» **PROBLEM**
Tally every line of the material that includes "động", then give the tally and nothing else.

» **MATERIAL SHOWN**
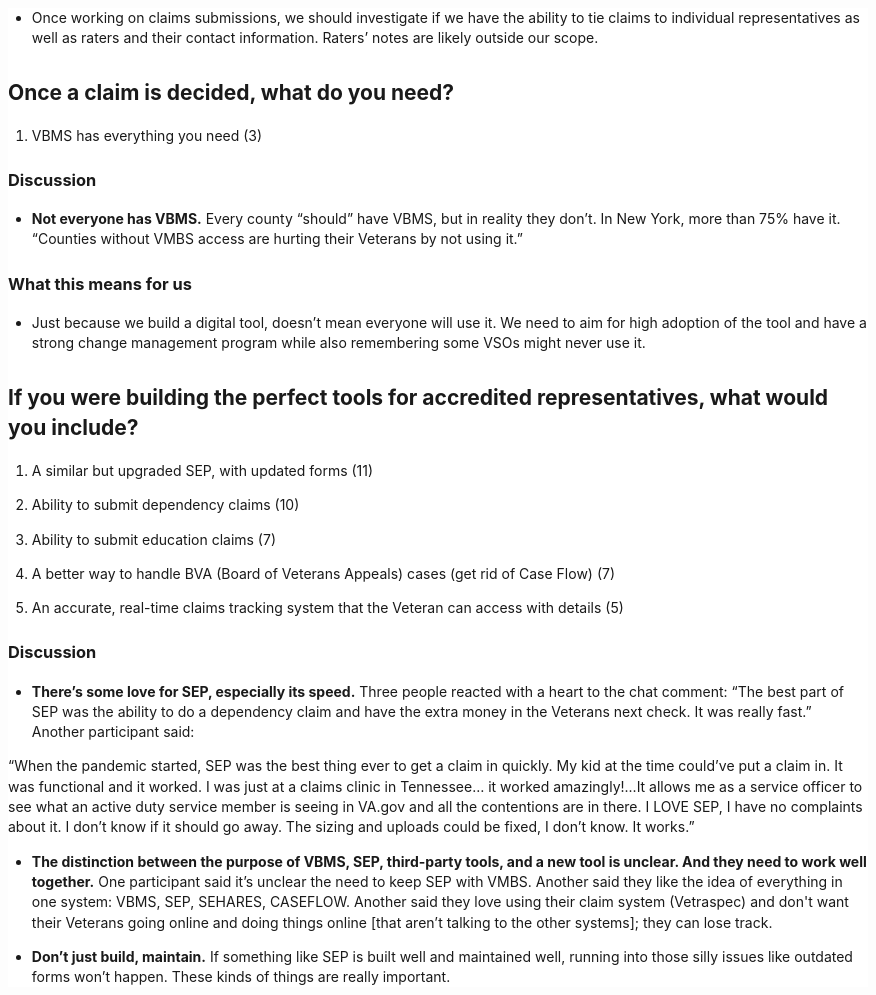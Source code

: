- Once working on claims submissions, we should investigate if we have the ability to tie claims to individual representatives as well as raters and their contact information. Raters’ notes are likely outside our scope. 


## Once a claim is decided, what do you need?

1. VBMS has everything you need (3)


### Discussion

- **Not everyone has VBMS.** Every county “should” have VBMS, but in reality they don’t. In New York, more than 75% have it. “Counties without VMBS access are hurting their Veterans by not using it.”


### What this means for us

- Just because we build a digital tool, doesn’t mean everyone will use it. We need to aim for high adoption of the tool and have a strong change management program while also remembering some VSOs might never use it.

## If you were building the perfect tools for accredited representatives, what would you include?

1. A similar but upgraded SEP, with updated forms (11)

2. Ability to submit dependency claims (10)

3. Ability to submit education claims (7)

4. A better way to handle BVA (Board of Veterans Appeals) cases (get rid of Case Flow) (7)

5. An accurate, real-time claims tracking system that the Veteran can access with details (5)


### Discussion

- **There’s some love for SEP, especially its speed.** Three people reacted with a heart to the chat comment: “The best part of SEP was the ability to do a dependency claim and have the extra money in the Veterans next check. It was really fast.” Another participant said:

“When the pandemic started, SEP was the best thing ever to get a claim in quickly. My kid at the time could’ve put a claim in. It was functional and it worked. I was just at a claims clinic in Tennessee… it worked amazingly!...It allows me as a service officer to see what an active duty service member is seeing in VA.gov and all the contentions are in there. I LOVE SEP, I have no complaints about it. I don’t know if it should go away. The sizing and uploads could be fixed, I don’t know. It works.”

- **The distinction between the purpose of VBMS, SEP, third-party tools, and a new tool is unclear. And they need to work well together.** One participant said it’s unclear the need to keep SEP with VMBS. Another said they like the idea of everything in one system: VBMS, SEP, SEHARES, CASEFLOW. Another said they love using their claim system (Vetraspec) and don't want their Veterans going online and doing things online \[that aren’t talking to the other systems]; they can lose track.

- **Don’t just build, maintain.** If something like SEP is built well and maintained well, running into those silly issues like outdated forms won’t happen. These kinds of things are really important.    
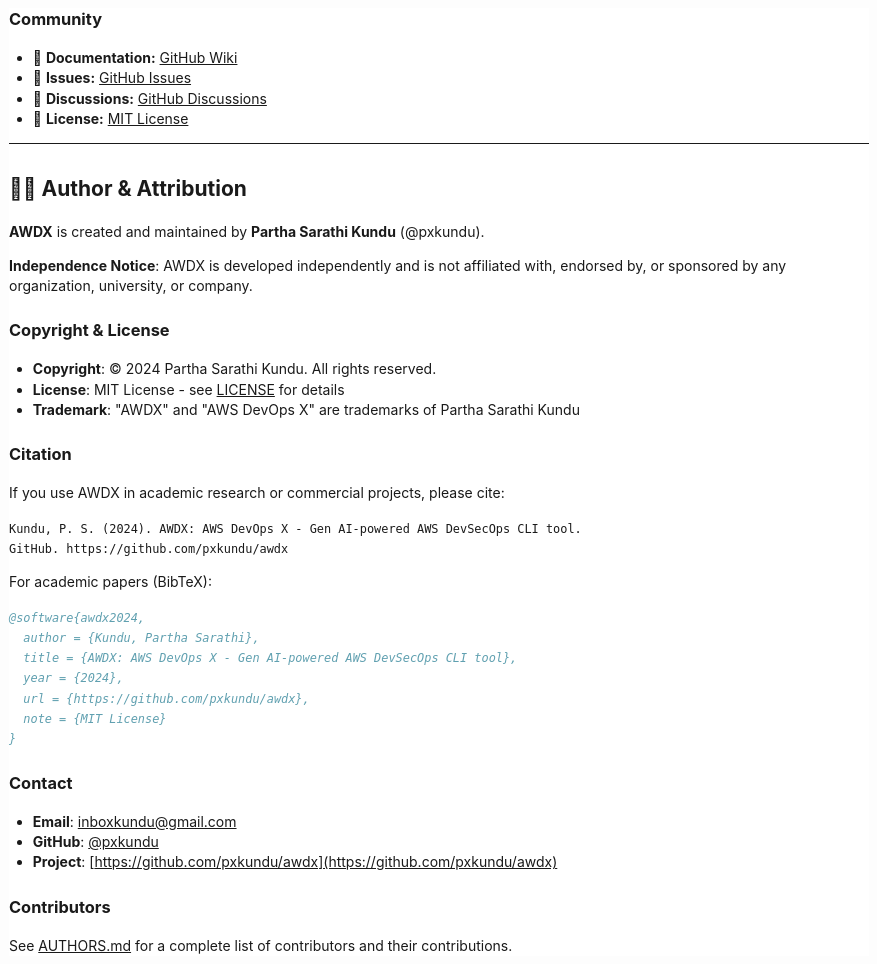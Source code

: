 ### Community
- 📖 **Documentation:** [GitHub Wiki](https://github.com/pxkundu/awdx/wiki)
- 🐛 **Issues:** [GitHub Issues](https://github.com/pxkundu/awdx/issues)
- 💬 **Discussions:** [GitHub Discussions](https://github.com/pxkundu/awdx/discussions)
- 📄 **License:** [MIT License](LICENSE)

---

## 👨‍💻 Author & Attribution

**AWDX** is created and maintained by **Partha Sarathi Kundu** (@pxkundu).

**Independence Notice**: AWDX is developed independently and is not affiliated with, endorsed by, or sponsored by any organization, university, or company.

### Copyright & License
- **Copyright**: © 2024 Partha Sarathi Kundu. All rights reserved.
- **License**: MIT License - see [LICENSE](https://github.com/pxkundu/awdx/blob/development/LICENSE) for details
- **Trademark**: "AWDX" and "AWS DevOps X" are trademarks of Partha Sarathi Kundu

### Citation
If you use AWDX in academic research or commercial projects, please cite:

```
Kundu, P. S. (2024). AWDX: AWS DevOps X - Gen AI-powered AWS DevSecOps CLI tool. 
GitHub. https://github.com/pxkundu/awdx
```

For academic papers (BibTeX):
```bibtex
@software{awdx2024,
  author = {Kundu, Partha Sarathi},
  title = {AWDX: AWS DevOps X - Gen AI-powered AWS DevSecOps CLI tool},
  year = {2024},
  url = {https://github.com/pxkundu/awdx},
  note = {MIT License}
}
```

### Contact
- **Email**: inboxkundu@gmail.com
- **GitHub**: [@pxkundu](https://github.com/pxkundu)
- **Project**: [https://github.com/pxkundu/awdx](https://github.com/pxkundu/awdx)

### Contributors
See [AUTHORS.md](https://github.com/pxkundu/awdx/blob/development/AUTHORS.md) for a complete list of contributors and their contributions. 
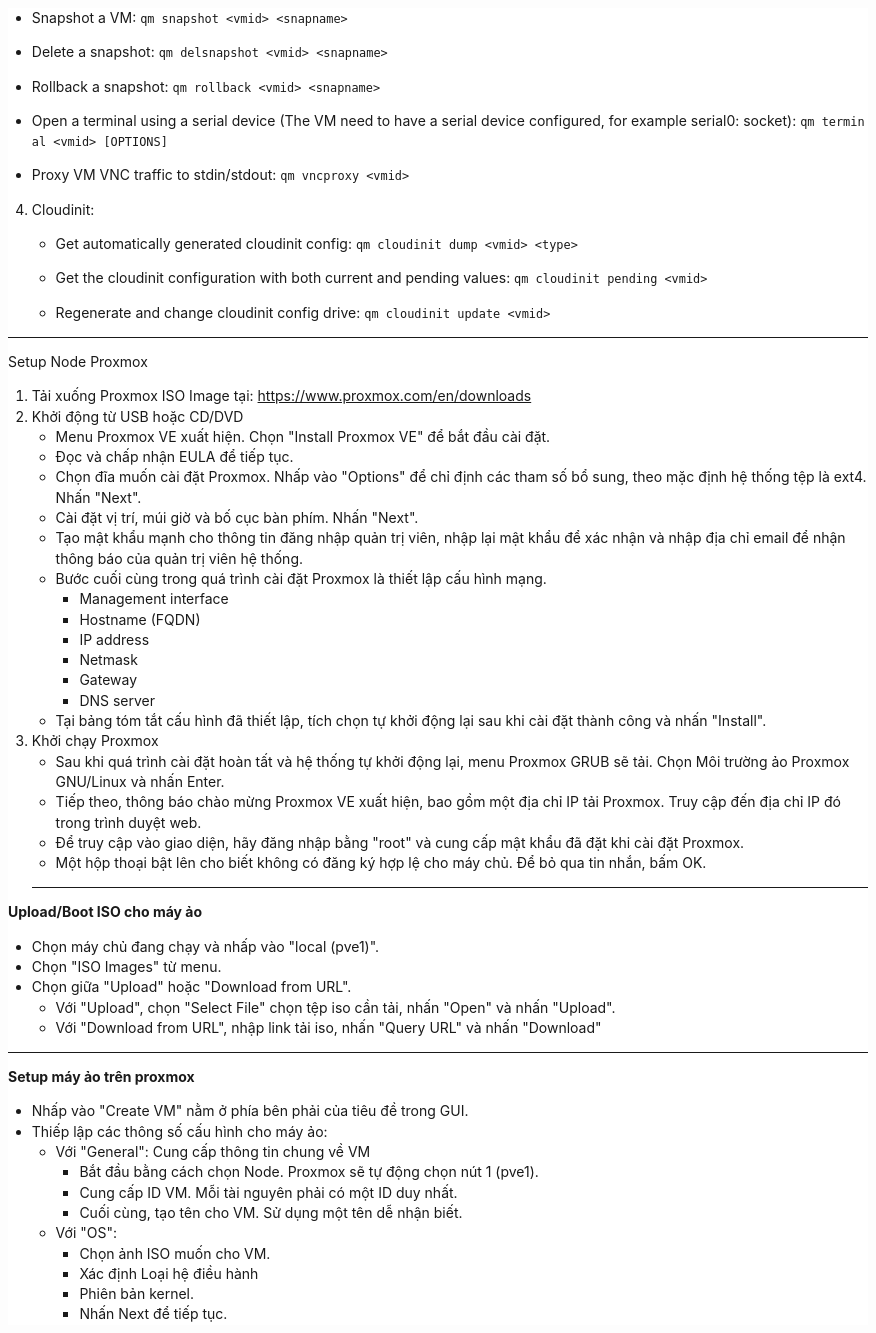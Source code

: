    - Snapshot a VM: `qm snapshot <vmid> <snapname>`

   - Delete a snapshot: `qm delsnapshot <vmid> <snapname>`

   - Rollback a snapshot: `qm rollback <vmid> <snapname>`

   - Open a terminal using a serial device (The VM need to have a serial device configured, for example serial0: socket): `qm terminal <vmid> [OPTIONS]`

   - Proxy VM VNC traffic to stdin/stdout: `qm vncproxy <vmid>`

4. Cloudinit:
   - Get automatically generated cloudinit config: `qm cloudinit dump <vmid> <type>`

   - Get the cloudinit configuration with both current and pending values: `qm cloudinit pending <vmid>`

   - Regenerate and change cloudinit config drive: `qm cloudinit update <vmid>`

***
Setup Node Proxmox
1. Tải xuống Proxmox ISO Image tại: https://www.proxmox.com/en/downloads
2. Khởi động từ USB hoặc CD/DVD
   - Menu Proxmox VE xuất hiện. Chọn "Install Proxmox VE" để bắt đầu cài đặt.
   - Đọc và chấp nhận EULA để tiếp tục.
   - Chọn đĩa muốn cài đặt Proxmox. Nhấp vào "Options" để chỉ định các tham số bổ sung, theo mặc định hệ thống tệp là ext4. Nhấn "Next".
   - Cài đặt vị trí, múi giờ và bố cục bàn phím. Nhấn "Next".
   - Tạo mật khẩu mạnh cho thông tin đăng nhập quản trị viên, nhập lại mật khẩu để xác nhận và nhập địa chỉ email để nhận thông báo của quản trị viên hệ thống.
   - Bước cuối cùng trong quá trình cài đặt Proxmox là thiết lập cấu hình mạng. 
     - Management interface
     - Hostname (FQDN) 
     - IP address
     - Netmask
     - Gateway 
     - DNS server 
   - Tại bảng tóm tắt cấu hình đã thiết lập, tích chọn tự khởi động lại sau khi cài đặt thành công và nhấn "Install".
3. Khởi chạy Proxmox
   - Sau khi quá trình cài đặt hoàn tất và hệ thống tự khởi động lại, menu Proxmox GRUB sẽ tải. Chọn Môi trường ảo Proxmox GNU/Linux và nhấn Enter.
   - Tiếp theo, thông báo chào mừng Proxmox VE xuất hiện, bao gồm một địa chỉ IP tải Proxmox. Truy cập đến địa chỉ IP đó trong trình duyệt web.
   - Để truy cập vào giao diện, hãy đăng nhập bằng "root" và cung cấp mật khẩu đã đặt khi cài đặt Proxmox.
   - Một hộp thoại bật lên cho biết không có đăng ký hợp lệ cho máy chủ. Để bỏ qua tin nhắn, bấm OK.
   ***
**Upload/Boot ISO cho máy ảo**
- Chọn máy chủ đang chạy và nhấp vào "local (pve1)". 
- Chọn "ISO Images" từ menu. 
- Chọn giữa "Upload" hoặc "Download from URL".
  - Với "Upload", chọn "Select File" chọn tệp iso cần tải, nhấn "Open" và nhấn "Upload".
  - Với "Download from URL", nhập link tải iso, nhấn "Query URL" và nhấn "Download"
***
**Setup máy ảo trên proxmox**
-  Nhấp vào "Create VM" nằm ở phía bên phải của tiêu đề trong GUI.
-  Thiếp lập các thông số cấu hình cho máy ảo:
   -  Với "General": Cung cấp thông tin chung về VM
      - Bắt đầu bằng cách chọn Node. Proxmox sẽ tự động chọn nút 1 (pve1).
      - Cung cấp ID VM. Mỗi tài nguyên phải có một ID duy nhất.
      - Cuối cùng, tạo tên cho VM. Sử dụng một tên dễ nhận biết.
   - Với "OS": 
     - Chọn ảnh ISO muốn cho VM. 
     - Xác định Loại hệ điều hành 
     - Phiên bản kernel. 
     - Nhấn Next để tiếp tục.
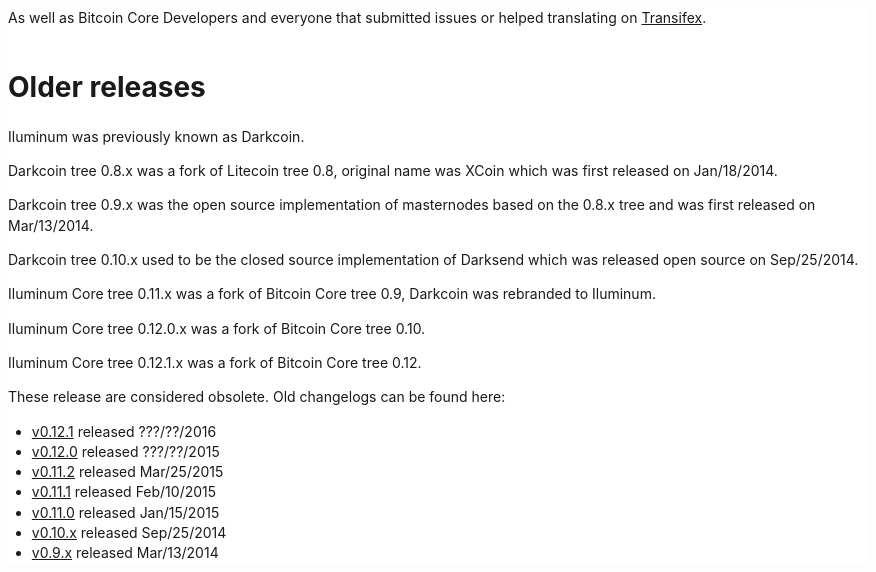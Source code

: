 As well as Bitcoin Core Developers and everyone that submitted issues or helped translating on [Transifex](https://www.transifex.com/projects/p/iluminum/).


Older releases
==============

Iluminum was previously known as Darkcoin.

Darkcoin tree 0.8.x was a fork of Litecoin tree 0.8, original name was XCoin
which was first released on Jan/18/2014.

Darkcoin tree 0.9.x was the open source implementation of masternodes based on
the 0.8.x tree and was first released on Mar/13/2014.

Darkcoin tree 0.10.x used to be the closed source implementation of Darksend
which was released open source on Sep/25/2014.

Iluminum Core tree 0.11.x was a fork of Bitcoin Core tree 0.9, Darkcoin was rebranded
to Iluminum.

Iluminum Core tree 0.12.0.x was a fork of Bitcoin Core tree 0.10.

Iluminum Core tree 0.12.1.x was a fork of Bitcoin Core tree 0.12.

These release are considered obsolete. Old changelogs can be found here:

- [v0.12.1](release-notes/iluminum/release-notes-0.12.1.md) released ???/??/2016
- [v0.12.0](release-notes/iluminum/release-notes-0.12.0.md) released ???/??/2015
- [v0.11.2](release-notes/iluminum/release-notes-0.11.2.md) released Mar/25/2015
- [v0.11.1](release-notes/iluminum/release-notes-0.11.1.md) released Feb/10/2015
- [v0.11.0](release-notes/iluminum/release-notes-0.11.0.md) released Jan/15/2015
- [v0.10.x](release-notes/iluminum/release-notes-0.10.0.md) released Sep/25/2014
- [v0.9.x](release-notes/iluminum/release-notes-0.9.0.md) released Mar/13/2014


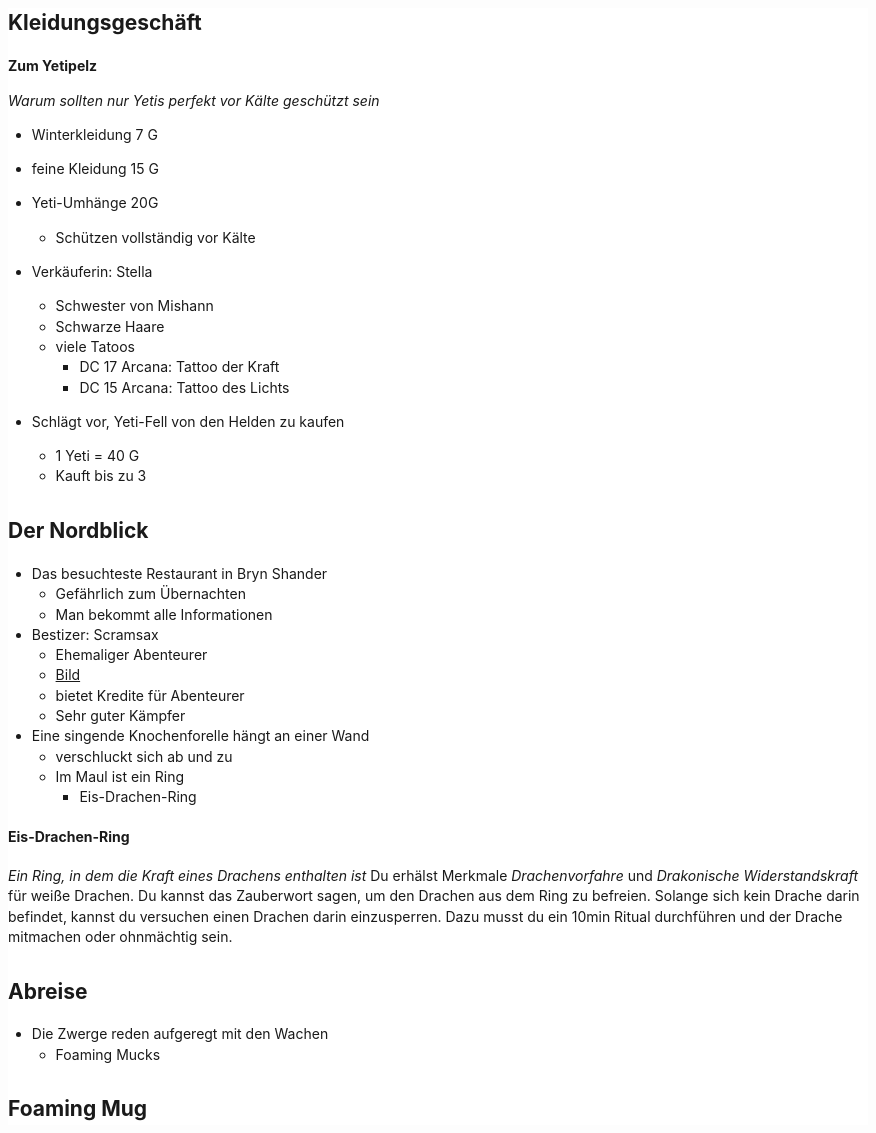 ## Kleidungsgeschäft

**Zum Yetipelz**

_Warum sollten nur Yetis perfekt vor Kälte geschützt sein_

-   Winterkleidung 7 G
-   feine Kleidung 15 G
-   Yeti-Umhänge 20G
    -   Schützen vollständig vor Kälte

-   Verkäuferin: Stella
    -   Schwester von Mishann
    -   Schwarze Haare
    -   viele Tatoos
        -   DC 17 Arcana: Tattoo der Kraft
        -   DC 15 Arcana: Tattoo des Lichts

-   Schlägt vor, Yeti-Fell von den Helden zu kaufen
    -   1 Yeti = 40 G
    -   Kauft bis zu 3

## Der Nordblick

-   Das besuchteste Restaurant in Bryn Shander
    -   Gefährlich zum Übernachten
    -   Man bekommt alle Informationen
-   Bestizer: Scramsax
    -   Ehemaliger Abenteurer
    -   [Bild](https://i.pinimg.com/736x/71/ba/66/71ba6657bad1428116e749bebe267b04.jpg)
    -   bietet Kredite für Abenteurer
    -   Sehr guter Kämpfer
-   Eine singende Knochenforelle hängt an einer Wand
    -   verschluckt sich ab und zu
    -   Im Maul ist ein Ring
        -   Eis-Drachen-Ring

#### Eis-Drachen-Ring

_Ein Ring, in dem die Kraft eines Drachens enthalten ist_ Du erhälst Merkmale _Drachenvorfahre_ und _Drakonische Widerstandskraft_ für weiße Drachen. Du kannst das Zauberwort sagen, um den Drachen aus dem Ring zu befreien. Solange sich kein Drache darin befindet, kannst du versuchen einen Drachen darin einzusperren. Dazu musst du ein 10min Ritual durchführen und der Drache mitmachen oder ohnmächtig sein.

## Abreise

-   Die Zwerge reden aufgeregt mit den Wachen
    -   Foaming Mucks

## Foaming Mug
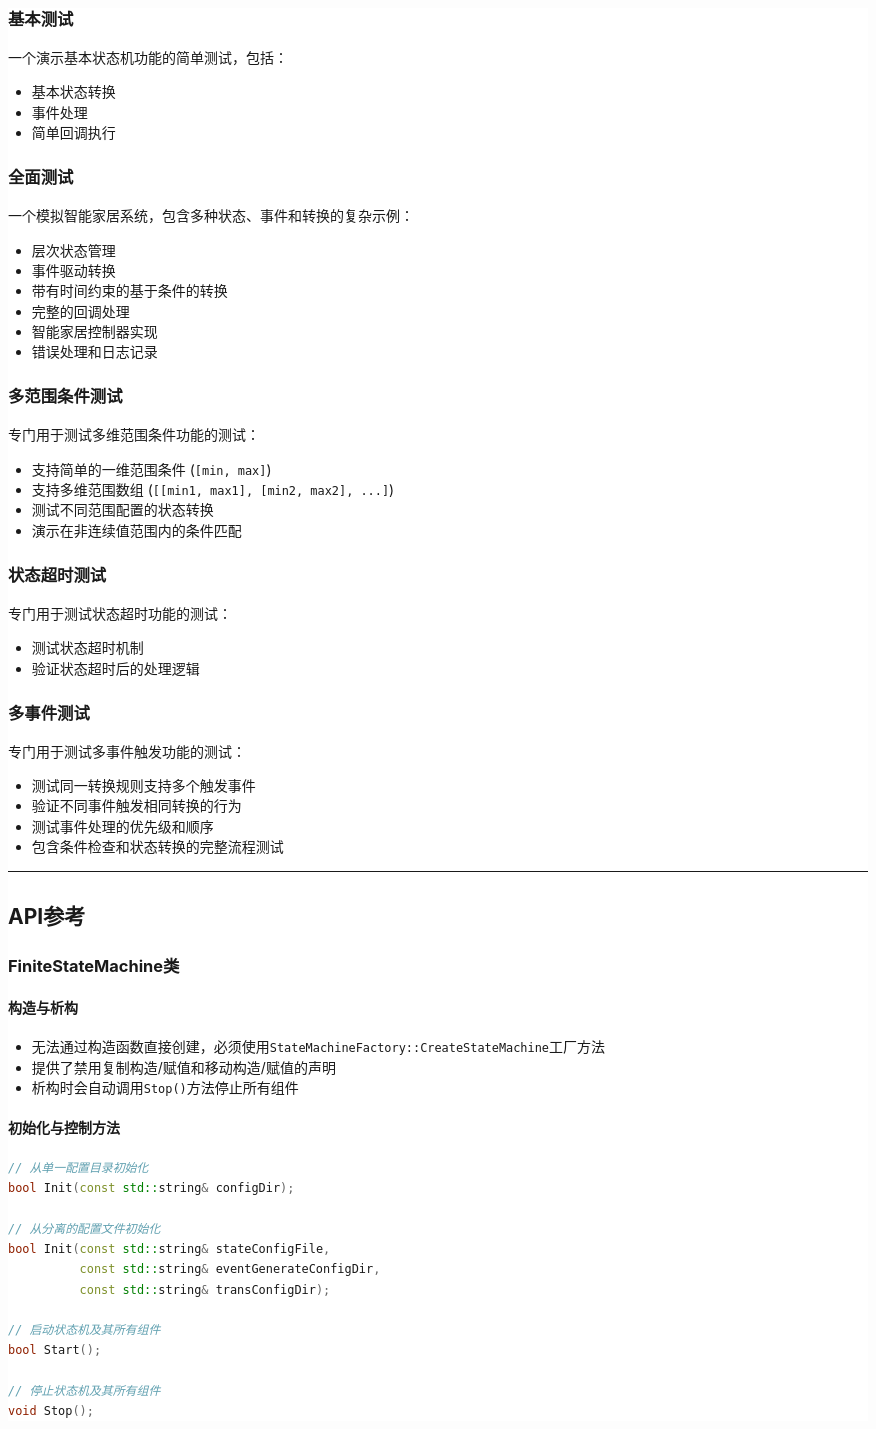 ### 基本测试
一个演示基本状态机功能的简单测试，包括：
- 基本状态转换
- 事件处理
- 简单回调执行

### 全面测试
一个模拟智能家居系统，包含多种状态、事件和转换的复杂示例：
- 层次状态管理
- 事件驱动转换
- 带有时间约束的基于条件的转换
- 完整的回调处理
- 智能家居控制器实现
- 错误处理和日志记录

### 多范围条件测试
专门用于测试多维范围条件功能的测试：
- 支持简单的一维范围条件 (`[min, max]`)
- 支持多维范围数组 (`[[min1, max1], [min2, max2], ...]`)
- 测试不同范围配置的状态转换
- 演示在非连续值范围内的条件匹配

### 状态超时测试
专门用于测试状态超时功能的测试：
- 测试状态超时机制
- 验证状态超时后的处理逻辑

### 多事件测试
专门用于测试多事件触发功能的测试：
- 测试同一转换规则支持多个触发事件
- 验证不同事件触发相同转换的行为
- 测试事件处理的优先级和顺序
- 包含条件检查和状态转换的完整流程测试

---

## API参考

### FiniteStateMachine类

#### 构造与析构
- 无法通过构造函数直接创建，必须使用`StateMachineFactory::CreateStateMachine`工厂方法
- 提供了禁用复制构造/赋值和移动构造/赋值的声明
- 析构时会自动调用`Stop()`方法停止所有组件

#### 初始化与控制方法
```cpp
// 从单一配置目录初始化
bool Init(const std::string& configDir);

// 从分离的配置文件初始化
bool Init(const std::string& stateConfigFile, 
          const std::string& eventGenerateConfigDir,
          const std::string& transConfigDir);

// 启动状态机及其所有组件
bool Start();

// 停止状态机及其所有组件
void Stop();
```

» **SOLUTION TO THIS TASK**
4